=== Task ===
Copy out, from the data below, each line in which the word "callback" occurs.

(Pictures paired with source code)
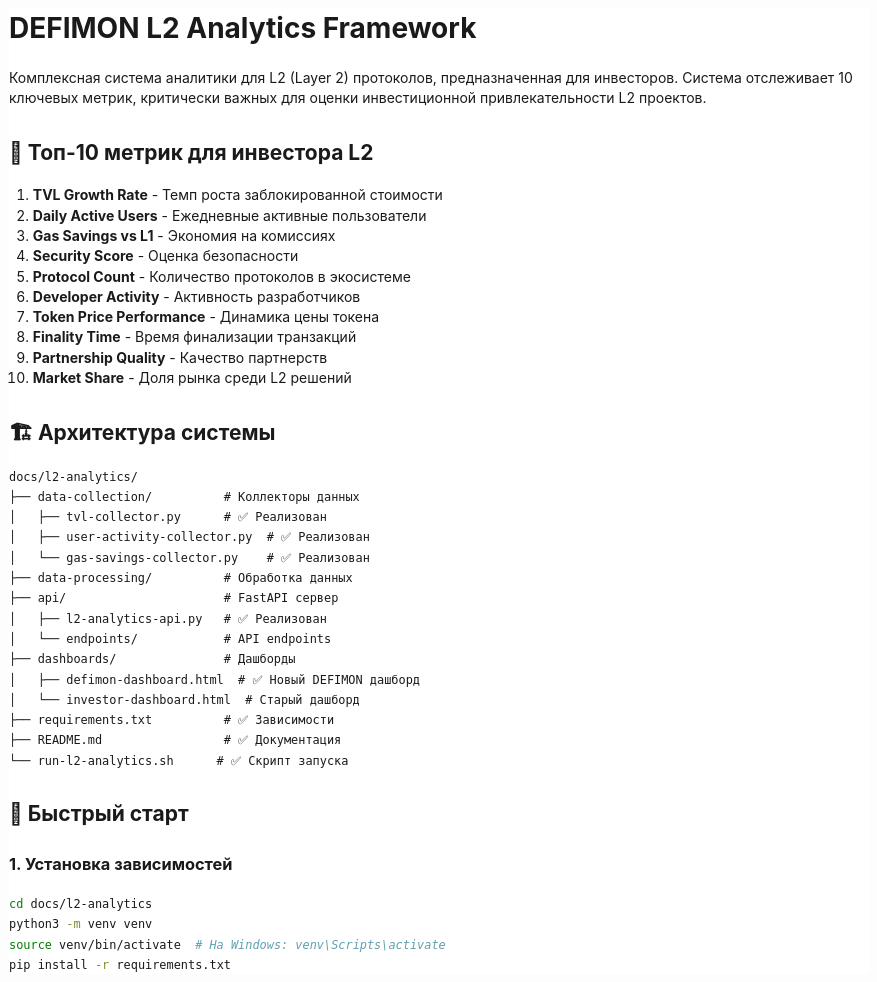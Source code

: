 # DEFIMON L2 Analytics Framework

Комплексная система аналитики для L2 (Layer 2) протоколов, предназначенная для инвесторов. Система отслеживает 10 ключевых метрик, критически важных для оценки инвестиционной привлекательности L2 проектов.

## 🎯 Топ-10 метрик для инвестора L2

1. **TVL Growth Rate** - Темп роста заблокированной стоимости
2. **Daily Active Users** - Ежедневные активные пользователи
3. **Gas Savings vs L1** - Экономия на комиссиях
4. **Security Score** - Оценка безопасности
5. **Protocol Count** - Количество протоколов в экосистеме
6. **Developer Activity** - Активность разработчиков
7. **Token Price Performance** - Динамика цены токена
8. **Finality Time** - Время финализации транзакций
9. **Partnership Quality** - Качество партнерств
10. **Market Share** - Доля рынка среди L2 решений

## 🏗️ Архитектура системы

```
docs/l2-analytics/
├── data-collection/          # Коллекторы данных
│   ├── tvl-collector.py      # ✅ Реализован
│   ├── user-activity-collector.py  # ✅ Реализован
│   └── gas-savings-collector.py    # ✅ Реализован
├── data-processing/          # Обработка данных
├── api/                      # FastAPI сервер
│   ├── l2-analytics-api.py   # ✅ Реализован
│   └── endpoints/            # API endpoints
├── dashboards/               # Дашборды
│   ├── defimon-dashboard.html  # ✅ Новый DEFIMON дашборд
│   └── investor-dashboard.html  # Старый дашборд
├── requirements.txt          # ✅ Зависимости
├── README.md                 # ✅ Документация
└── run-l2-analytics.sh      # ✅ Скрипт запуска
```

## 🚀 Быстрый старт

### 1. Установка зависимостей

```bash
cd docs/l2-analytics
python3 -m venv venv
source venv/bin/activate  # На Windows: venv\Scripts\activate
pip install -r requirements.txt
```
--
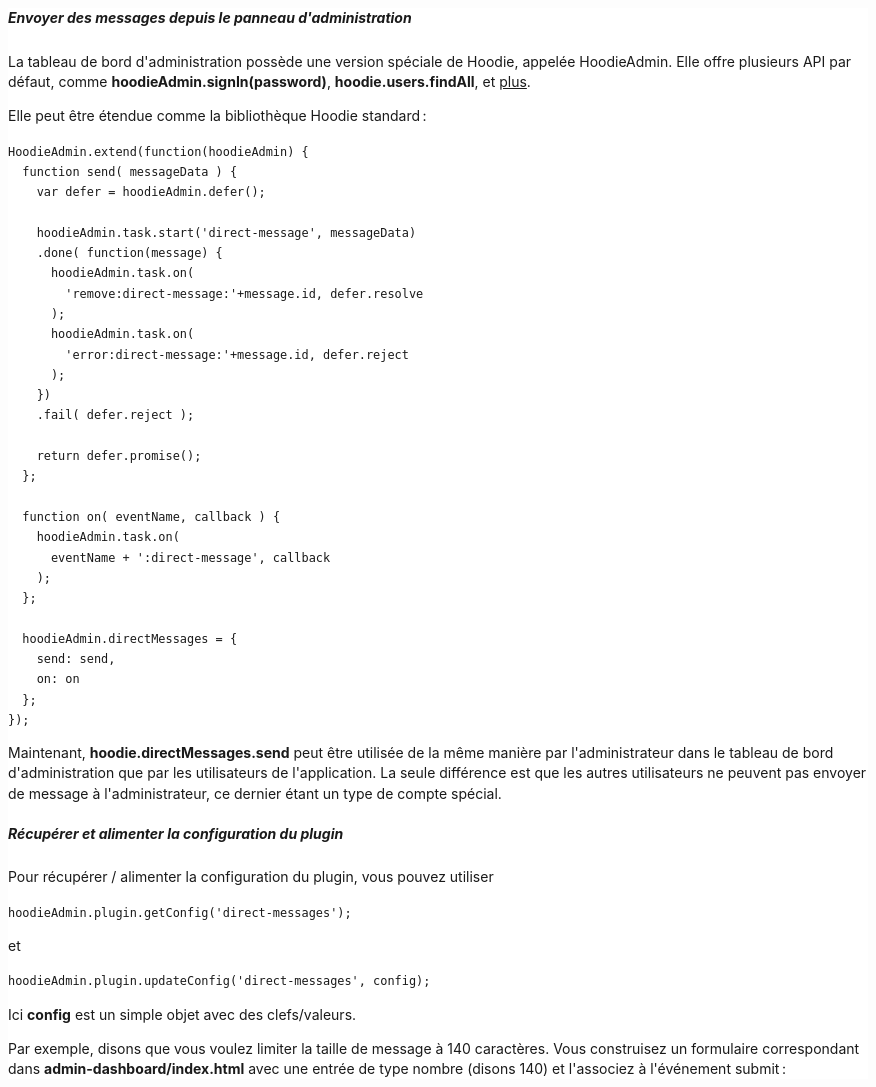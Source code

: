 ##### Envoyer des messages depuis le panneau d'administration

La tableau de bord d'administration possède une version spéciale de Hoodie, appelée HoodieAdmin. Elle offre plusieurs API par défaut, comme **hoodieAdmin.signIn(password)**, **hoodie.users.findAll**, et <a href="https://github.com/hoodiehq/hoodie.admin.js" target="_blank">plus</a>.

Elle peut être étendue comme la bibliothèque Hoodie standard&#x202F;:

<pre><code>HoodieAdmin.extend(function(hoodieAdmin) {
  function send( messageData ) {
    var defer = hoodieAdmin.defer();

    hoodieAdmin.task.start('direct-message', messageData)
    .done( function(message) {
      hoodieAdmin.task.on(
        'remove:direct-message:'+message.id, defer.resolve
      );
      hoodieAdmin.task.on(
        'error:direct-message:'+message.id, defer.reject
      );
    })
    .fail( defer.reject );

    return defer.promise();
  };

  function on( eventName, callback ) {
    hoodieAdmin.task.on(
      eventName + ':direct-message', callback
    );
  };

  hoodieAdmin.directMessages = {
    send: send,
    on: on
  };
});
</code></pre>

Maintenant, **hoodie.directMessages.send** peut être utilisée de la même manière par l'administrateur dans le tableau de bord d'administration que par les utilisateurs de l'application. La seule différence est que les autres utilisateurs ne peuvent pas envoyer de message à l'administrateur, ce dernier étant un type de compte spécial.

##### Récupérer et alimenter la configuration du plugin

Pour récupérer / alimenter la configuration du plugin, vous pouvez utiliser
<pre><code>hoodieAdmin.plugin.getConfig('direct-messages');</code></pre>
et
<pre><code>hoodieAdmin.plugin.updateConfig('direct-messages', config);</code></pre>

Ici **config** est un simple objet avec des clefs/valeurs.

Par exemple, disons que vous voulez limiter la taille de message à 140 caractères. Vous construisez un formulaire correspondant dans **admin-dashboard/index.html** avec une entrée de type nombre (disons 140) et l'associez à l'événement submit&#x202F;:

=== Problem solution ===
  function on( eventName, callback ) {
      eventName + ':direct-message', callback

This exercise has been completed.